Normalzeugnis Zeugnis

Luise v. Knebel, Erinnerungen (STA Weimar, HA C, K 3 Bl. 4)

Kranz versicherte mir das wenn ich so schön bey der Herzogin diesen Abend sänge als ich vor ihm gesungen hätte – ich mit Geschencken aller Art über häuft würde ... Der Abend kahm ich wurde in einen Fürstlichen Wagen aus mein Haus abgeholt – es war wieder niemand zugegen – als Göthe – Wieland – Herder Knebel – und Kranz – und das Fräulein v. Göchhausen u. Kammer Herr v. Einsiedel. Kranz solte mir aufs Klavir mit sein Akompagiment begleiten. So wie ich anfangen solte zu singen – weg war meine Stimme – ich war verzweiflungs voll – und glaubte nun gewiß für immer meine Stimme verlohren zu haben – ich erklärte kurz und gut das ich wieder zurück nach Berlin ginge da ich nun recht gut einsehe das ich hier nicht singen könnte. Ich wurde von allen seiten zugeredet; das ich nur suchen mögte meine Furcht und Angst zu überwinden, und es würde gewiß gehen. Kranz kahm des andern Tages ich sang – und siehe da es ging vortrefflich. Nun sagte Kranz er wolle eine grose Probe ins Jäger Haus mit der ganzen Kapelle halten wo ich singen solte; und es solte niemand zugegen sein; das war ich zufrieden. Eine meiner schönsten Arien wurde aufgelegt – ich sah niemand außer die Musici; und ich muß ohne Pralerei sagen das ich wunderbar schön gesungen habe.

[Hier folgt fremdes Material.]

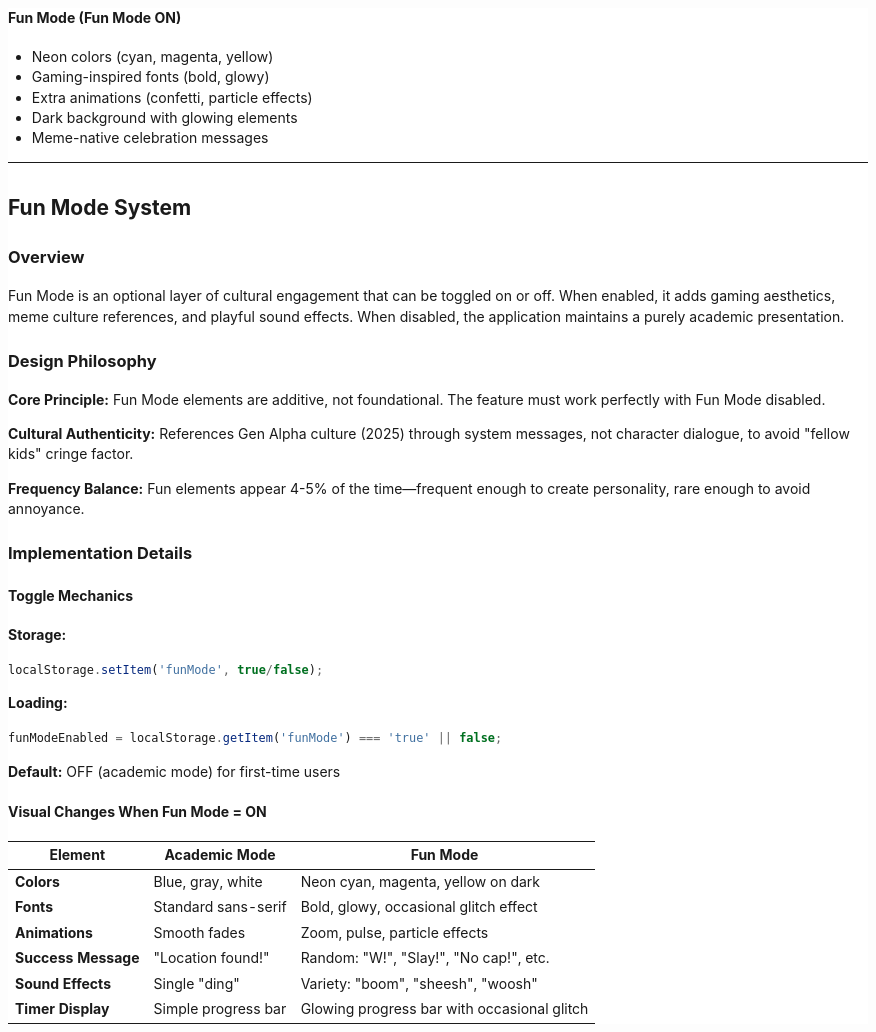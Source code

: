 #### Fun Mode (Fun Mode ON)
- Neon colors (cyan, magenta, yellow)
- Gaming-inspired fonts (bold, glowy)
- Extra animations (confetti, particle effects)
- Dark background with glowing elements
- Meme-native celebration messages

---

## Fun Mode System

### Overview

Fun Mode is an optional layer of cultural engagement that can be toggled on or off. When enabled, it adds gaming aesthetics, meme culture references, and playful sound effects. When disabled, the application maintains a purely academic presentation.

### Design Philosophy

**Core Principle:** Fun Mode elements are additive, not foundational. The feature must work perfectly with Fun Mode disabled.

**Cultural Authenticity:** References Gen Alpha culture (2025) through system messages, not character dialogue, to avoid "fellow kids" cringe factor.

**Frequency Balance:** Fun elements appear 4-5% of the time—frequent enough to create personality, rare enough to avoid annoyance.

### Implementation Details

#### Toggle Mechanics

**Storage:**
```javascript
localStorage.setItem('funMode', true/false);
```

**Loading:**
```javascript
funModeEnabled = localStorage.getItem('funMode') === 'true' || false;
```

**Default:** OFF (academic mode) for first-time users

#### Visual Changes When Fun Mode = ON

| Element | Academic Mode | Fun Mode |
|---------|--------------|----------|
| **Colors** | Blue, gray, white | Neon cyan, magenta, yellow on dark |
| **Fonts** | Standard sans-serif | Bold, glowy, occasional glitch effect |
| **Animations** | Smooth fades | Zoom, pulse, particle effects |
| **Success Message** | "Location found!" | Random: "W!", "Slay!", "No cap!", etc. |
| **Sound Effects** | Single "ding" | Variety: "boom", "sheesh", "woosh" |
| **Timer Display** | Simple progress bar | Glowing progress bar with occasional glitch |
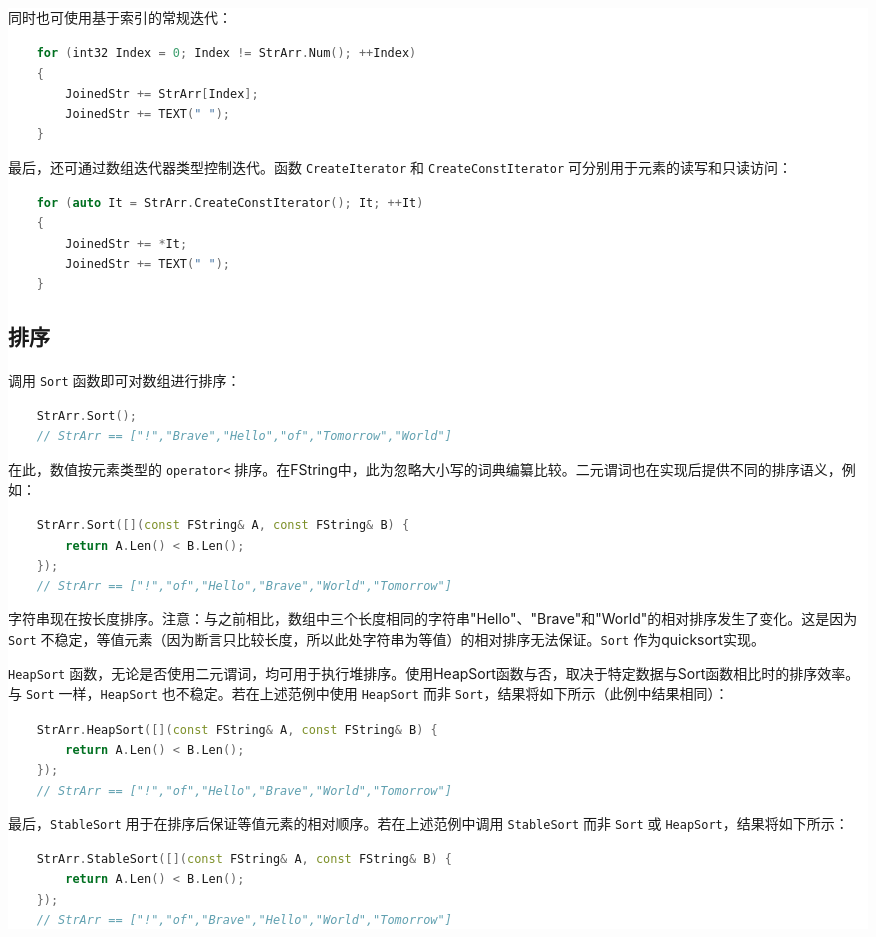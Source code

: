 同时也可使用基于索引的常规迭代：

```cpp
	for (int32 Index = 0; Index != StrArr.Num(); ++Index)
	{
		JoinedStr += StrArr[Index];
		JoinedStr += TEXT(" ");
	}
```

最后，还可通过数组迭代器类型控制迭代。函数 `CreateIterator` 和 `CreateConstIterator` 可分别用于元素的读写和只读访问：

```cpp
	for (auto It = StrArr.CreateConstIterator(); It; ++It)
	{
		JoinedStr += *It;
		JoinedStr += TEXT(" ");
	}
```

## 排序

调用 `Sort` 函数即可对数组进行排序：

```cpp
	StrArr.Sort();
	// StrArr == ["!","Brave","Hello","of","Tomorrow","World"]
```

在此，数值按元素类型的 `operator<` 排序。在FString中，此为忽略大小写的词典编纂比较。二元谓词也在实现后提供不同的排序语义，例如：

```cpp
	StrArr.Sort([](const FString& A, const FString& B) {
		return A.Len() < B.Len();
	});
	// StrArr == ["!","of","Hello","Brave","World","Tomorrow"]
```

字符串现在按长度排序。注意：与之前相比，数组中三个长度相同的字符串"Hello"、"Brave"和"World"的相对排序发生了变化。这是因为 `Sort` 不稳定，等值元素（因为断言只比较长度，所以此处字符串为等值）的相对排序无法保证。`Sort` 作为quicksort实现。

`HeapSort` 函数，无论是否使用二元谓词，均可用于执行堆排序。使用HeapSort函数与否，取决于特定数据与Sort函数相比时的排序效率。与 `Sort` 一样，`HeapSort` 也不稳定。若在上述范例中使用 `HeapSort` 而非 `Sort`，结果将如下所示（此例中结果相同）：

```cpp
	StrArr.HeapSort([](const FString& A, const FString& B) {
		return A.Len() < B.Len();
	});
	// StrArr == ["!","of","Hello","Brave","World","Tomorrow"]
```

最后，`StableSort` 用于在排序后保证等值元素的相对顺序。若在上述范例中调用 `StableSort` 而非 `Sort` 或 `HeapSort`，结果将如下所示：

```cpp
	StrArr.StableSort([](const FString& A, const FString& B) {
		return A.Len() < B.Len();
	});
	// StrArr == ["!","of","Brave","Hello","World","Tomorrow"]
```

Wie ich ausgesungen hatte, zog mann wie in einen Feen Schloß einen wunderschönen großen grünseidnen Vorhang zurück, wo der ganze Hof nebst sämtlichen Adel saß – ich verlohr beinah meine Sinne – meine Herzogin Amalia umarmte mich unter Thränen; die Herzogin Luise sagte mir wär so schön sänge wie ich brauchte sich gewiß für niemand in der Welt zu fürchten – genung ich sang drey mal und muß grade zu gestehen das ich mich selbst übertraf.